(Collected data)
+++

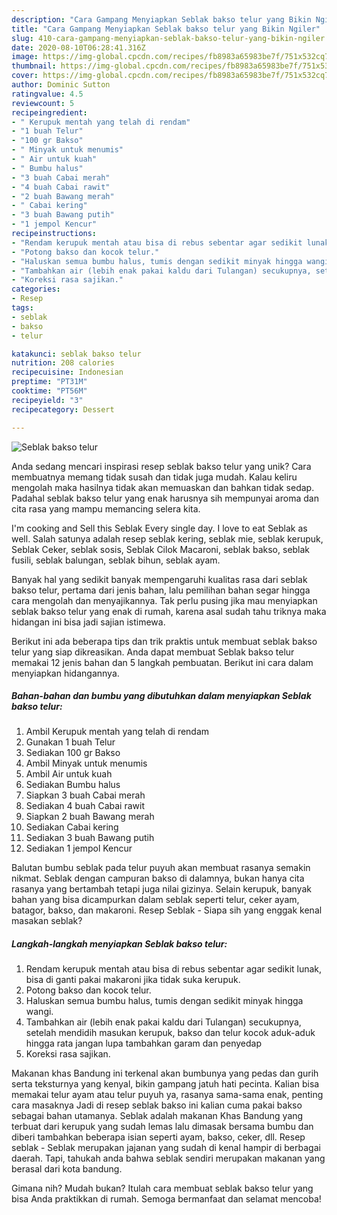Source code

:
 ```yaml
---
description: "Cara Gampang Menyiapkan Seblak bakso telur yang Bikin Ngiler"
title: "Cara Gampang Menyiapkan Seblak bakso telur yang Bikin Ngiler"
slug: 410-cara-gampang-menyiapkan-seblak-bakso-telur-yang-bikin-ngiler
date: 2020-08-10T06:28:41.316Z
image: https://img-global.cpcdn.com/recipes/fb8983a65983be7f/751x532cq70/seblak-bakso-telur-foto-resep-utama.jpg
thumbnail: https://img-global.cpcdn.com/recipes/fb8983a65983be7f/751x532cq70/seblak-bakso-telur-foto-resep-utama.jpg
cover: https://img-global.cpcdn.com/recipes/fb8983a65983be7f/751x532cq70/seblak-bakso-telur-foto-resep-utama.jpg
author: Dominic Sutton
ratingvalue: 4.5
reviewcount: 5
recipeingredient:
- " Kerupuk mentah yang telah di rendam"
- "1 buah Telur"
- "100 gr Bakso"
- " Minyak untuk menumis"
- " Air untuk kuah"
- " Bumbu halus"
- "3 buah Cabai merah"
- "4 buah Cabai rawit"
- "2 buah Bawang merah"
- " Cabai kering"
- "3 buah Bawang putih"
- "1 jempol Kencur"
recipeinstructions:
- "Rendam kerupuk mentah atau bisa di rebus sebentar agar sedikit lunak, bisa di ganti pakai makaroni jika tidak suka kerupuk."
- "Potong bakso dan kocok telur."
- "Haluskan semua bumbu halus, tumis dengan sedikit minyak hingga wangi."
- "Tambahkan air (lebih enak pakai kaldu dari Tulangan) secukupnya, setelah mendidih masukan kerupuk, bakso dan telur kocok aduk-aduk hingga rata jangan lupa tambahkan garam dan penyedap"
- "Koreksi rasa sajikan."
categories:
- Resep
tags:
- seblak
- bakso
- telur

katakunci: seblak bakso telur 
nutrition: 208 calories
recipecuisine: Indonesian
preptime: "PT31M"
cooktime: "PT56M"
recipeyield: "3"
recipecategory: Dessert

---
```



![Seblak bakso telur](https://img-global.cpcdn.com/recipes/fb8983a65983be7f/751x532cq70/seblak-bakso-telur-foto-resep-utama.jpg)

Anda sedang mencari inspirasi resep seblak bakso telur yang unik? Cara membuatnya memang tidak susah dan tidak juga mudah. Kalau keliru mengolah maka hasilnya tidak akan memuaskan dan bahkan tidak sedap. Padahal seblak bakso telur yang enak harusnya sih mempunyai aroma dan cita rasa yang mampu memancing selera kita.

I&#39;m cooking and Sell this Seblak Every single day. I love to eat Seblak as well. Salah satunya adalah resep seblak kering, seblak mie, seblak kerupuk, Seblak Ceker, seblak sosis, Seblak Cilok Macaroni, seblak bakso, seblak fusili, seblak balungan, seblak bihun, seblak ayam.

Banyak hal yang sedikit banyak mempengaruhi kualitas rasa dari seblak bakso telur, pertama dari jenis bahan, lalu pemilihan bahan segar hingga cara mengolah dan menyajikannya. Tak perlu pusing jika mau menyiapkan seblak bakso telur yang enak di rumah, karena asal sudah tahu triknya maka hidangan ini bisa jadi sajian istimewa.


Berikut ini ada beberapa tips dan trik praktis untuk membuat seblak bakso telur yang siap dikreasikan. Anda dapat membuat Seblak bakso telur memakai 12 jenis bahan dan 5 langkah pembuatan. Berikut ini cara dalam menyiapkan hidangannya.

<!--inarticleads1-->

##### Bahan-bahan dan bumbu yang dibutuhkan dalam menyiapkan Seblak bakso telur:

1. Ambil  Kerupuk mentah yang telah di rendam
1. Gunakan 1 buah Telur
1. Sediakan 100 gr Bakso
1. Ambil  Minyak untuk menumis
1. Ambil  Air untuk kuah
1. Sediakan  Bumbu halus
1. Siapkan 3 buah Cabai merah
1. Sediakan 4 buah Cabai rawit
1. Siapkan 2 buah Bawang merah
1. Sediakan  Cabai kering
1. Sediakan 3 buah Bawang putih
1. Sediakan 1 jempol Kencur


Balutan bumbu seblak pada telur puyuh akan membuat rasanya semakin nikmat. Seblak dengan campuran bakso di dalamnya, bukan hanya cita rasanya yang bertambah tetapi juga nilai gizinya. Selain kerupuk, banyak bahan yang bisa dicampurkan dalam seblak seperti telur, ceker ayam, batagor, bakso, dan makaroni. Resep Seblak - Siapa sih yang enggak kenal masakan seblak? 

<!--inarticleads2-->

##### Langkah-langkah menyiapkan Seblak bakso telur:

1. Rendam kerupuk mentah atau bisa di rebus sebentar agar sedikit lunak, bisa di ganti pakai makaroni jika tidak suka kerupuk.
1. Potong bakso dan kocok telur.
1. Haluskan semua bumbu halus, tumis dengan sedikit minyak hingga wangi.
1. Tambahkan air (lebih enak pakai kaldu dari Tulangan) secukupnya, setelah mendidih masukan kerupuk, bakso dan telur kocok aduk-aduk hingga rata jangan lupa tambahkan garam dan penyedap
1. Koreksi rasa sajikan.


Makanan khas Bandung ini terkenal akan bumbunya yang pedas dan gurih serta teksturnya yang kenyal, bikin gampang jatuh hati pecinta. Kalian bisa memakai telur ayam atau telur puyuh ya, rasanya sama-sama enak, penting cara masaknya Jadi di resep seblak bakso ini kalian cuma pakai bakso sebagai bahan utamanya. Seblak adalah makanan Khas Bandung yang terbuat dari kerupuk yang sudah lemas lalu dimasak bersama bumbu dan diberi tambahkan beberapa isian seperti ayam, bakso, ceker, dll. Resep seblak - Seblak merupakan jajanan yang sudah di kenal hampir di berbagai daerah. Tapi, tahukah anda bahwa seblak sendiri merupakan makanan yang berasal dari kota bandung. 

Gimana nih? Mudah bukan? Itulah cara membuat seblak bakso telur yang bisa Anda praktikkan di rumah. Semoga bermanfaat dan selamat mencoba!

+++

_Directions for this task_
Copy out only the lines of the records above from the one with "1. Siapkan 3 buah Cabai merah" through the one with "1. Sediakan 1 jempol Kencur", exactly as they stand, both included.

_The answer_
1. Siapkan 3 buah Cabai merah
1. Sediakan 4 buah Cabai rawit
1. Siapkan 2 buah Bawang merah
1. Sediakan  Cabai kering
1. Sediakan 3 buah Bawang putih
1. Sediakan 1 jempol Kencur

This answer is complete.